Bereits in den 50er und 60er Jahren galt das Roller-Fahren als chic. Jeder knatterte damit durch die Straßen und äußerten somit ihr Verständnis von Freiheit und Abenteuer. Aus unerklärlichen Gründen sind sie danach erst einmal von der Bildfläche verschwunden. Aber immer mehr Automodelle erschienen auf dem Markt, was angesichts der einstmals tiefen Benzinpreise durchaus einleuchtend war. Keiner dachte zu dieser Zeit ernsthaft daran, dass sich daran einmal etwas ändern könnte.Doch es hat sich zum Leidwesen der Fahrzeuglenker wohl etwas geändert, die Preise für Sprit oder Dieselkraftstoff steigen und steigen. Eine Umkehr dieser Preispolitik erwartet nicht ernsthaft irgendjemand. Aber dafür erlebte die Scooter-Fertigung ein Wiederaufleben. Schon seit geraumer Zeit flitzen sie durch die Straßen, die bunten Flitzer, die heutzutage den neudeutschen Namen Scooter tragen. Sie ähneln nur noch im Entfernten an die alten Roller von anno dazumal.
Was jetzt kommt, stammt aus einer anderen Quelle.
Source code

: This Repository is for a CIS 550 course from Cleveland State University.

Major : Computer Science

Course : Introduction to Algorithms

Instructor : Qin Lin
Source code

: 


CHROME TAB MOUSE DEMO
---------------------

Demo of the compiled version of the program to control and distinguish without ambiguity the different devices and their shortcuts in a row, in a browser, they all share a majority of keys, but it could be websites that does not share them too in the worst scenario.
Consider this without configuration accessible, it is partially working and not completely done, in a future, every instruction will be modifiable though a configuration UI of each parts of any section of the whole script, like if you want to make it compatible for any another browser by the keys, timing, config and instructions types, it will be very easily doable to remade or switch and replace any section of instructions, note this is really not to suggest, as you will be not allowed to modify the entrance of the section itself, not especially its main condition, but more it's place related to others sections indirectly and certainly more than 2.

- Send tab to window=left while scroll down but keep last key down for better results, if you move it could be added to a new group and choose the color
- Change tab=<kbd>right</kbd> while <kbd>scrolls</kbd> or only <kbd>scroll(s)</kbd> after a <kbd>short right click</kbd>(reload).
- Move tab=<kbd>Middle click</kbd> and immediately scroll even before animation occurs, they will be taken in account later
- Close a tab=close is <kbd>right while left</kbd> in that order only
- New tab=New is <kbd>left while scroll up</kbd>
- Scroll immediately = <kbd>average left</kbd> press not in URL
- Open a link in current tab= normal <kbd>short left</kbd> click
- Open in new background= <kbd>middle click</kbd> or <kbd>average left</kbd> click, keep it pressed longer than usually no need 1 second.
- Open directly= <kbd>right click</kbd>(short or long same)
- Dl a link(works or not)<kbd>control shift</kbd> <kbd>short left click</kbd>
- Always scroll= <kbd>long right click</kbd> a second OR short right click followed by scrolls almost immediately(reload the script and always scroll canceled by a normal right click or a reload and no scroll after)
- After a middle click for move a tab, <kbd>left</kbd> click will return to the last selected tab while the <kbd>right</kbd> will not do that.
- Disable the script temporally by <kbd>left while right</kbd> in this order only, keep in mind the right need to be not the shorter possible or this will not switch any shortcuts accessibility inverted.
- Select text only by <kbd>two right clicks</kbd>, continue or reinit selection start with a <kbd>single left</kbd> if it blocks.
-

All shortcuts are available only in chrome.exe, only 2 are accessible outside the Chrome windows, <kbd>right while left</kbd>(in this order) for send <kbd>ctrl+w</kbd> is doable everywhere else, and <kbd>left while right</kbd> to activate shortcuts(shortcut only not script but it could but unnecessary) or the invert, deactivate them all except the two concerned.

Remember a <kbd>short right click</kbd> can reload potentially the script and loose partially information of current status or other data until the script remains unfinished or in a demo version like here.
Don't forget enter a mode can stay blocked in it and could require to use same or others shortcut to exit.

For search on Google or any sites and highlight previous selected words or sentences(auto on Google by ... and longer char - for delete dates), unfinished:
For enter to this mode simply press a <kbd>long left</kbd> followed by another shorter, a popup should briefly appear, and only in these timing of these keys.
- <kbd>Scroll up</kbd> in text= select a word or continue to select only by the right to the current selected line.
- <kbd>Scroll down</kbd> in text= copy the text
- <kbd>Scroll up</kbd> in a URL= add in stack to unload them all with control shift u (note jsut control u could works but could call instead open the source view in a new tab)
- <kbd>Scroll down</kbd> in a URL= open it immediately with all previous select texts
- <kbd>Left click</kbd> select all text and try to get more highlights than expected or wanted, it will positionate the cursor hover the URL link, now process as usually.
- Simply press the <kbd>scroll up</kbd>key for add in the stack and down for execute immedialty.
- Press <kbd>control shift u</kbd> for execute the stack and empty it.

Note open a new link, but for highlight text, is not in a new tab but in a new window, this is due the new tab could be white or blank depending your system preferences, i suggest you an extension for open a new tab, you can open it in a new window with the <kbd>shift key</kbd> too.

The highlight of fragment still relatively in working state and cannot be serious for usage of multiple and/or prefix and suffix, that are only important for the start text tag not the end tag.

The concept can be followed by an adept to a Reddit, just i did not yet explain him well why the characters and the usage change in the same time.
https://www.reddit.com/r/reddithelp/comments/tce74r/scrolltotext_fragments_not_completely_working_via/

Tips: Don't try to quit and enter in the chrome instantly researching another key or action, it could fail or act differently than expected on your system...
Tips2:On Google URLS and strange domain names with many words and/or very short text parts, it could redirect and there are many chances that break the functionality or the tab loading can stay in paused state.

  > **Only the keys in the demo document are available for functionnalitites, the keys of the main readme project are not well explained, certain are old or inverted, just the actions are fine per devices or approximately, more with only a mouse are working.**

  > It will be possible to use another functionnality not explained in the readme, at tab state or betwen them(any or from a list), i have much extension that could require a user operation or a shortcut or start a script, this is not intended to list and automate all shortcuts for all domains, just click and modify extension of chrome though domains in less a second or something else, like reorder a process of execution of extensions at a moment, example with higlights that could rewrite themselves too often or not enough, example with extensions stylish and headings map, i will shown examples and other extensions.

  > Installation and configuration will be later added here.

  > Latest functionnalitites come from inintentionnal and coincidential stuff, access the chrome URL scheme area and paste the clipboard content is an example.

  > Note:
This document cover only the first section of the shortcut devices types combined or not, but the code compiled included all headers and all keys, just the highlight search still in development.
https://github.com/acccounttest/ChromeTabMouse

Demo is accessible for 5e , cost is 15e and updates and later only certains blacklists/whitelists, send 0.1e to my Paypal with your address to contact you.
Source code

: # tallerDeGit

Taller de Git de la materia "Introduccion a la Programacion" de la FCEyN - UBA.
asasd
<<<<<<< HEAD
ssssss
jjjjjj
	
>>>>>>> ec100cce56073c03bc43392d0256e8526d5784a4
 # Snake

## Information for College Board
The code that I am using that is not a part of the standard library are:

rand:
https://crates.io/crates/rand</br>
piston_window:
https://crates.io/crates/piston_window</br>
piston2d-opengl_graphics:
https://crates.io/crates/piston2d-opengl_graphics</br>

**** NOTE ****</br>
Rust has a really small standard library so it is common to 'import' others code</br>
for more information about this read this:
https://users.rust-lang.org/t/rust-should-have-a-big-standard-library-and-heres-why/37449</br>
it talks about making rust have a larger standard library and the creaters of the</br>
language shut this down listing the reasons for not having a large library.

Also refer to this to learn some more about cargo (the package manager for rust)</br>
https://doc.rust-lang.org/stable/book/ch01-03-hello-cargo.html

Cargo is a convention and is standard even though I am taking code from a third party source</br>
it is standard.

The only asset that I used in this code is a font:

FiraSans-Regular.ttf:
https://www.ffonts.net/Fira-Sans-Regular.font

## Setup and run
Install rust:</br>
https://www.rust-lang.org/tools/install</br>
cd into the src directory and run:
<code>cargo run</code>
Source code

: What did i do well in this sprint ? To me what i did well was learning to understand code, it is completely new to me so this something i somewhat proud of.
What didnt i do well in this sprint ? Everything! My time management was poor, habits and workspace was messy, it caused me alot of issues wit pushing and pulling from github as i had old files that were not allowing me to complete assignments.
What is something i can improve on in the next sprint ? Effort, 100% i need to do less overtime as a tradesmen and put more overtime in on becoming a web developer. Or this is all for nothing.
Doch gleichermaßen bedeutend wie die Garderobe ist das Fahren an sich im Winter. Die Straßenverhältnisse sind erheblich schlechter, denn Eis und Schnee wandeln die Fahreigenschaften des Rollers. Auch wenn ein 50ccm Motorroller “nur” eine Schnelligkeit von bis zu 45 Stundenkilometern erreicht, kann ein Sturz aufgrund von Schnee und Eis ungemein unbequem für den Lenker werden.
Diese Entwicklung zeigt aber auch, dass auch in den kommenden Jahren die Nachfrage nach 50 ccm Scootern steigen wird. Denn das ist die bevorzugte Klasse bei den Jugendlichen ab 16 Jahren. Bereits mit diesem Alter darf ein Motorroller mit dem notwendigen Führerschein der Klasse M gefahren werden. Zu dieser sinnvollen Freizeitbeschäftigung kommt auch, dass sich ein Roller durchaus in der Preisklasse bewegt, die sich Jugendliche von ihrem Taschengeld oder Lehrgeld leisten können. Denn nicht nur der Kaufpreis ist kostengünstig, sondern auch die Unterhaltungskosten für einen Scooter bewegen sich im unteren Niveau. Ja sogar eine Finanzierung des Rollers ist möglich. So können die Jugendlichen, die sowieso nicht viel Asche besitzen, diesen auch in kleinen Raten bezahlen und das Taschengeld für andere Sachen ausgeben.